**WHAT TO WORK ON:** Leave the pictures out while you restate every entry below word for word.

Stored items
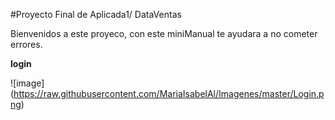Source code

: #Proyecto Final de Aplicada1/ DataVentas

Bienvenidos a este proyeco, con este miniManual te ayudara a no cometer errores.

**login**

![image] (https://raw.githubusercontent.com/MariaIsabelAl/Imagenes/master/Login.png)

**RESPONSE TO THE TASK:**
Source code

: #Proyecto Final de Aplicada1/ DataVentas

Bienvenidos a este proyeco, con este miniManual te ayudara a no cometer errores.

**login**

![image] (https://raw.githubusercontent.com/MariaIsabelAl/Imagenes/master/Login.png)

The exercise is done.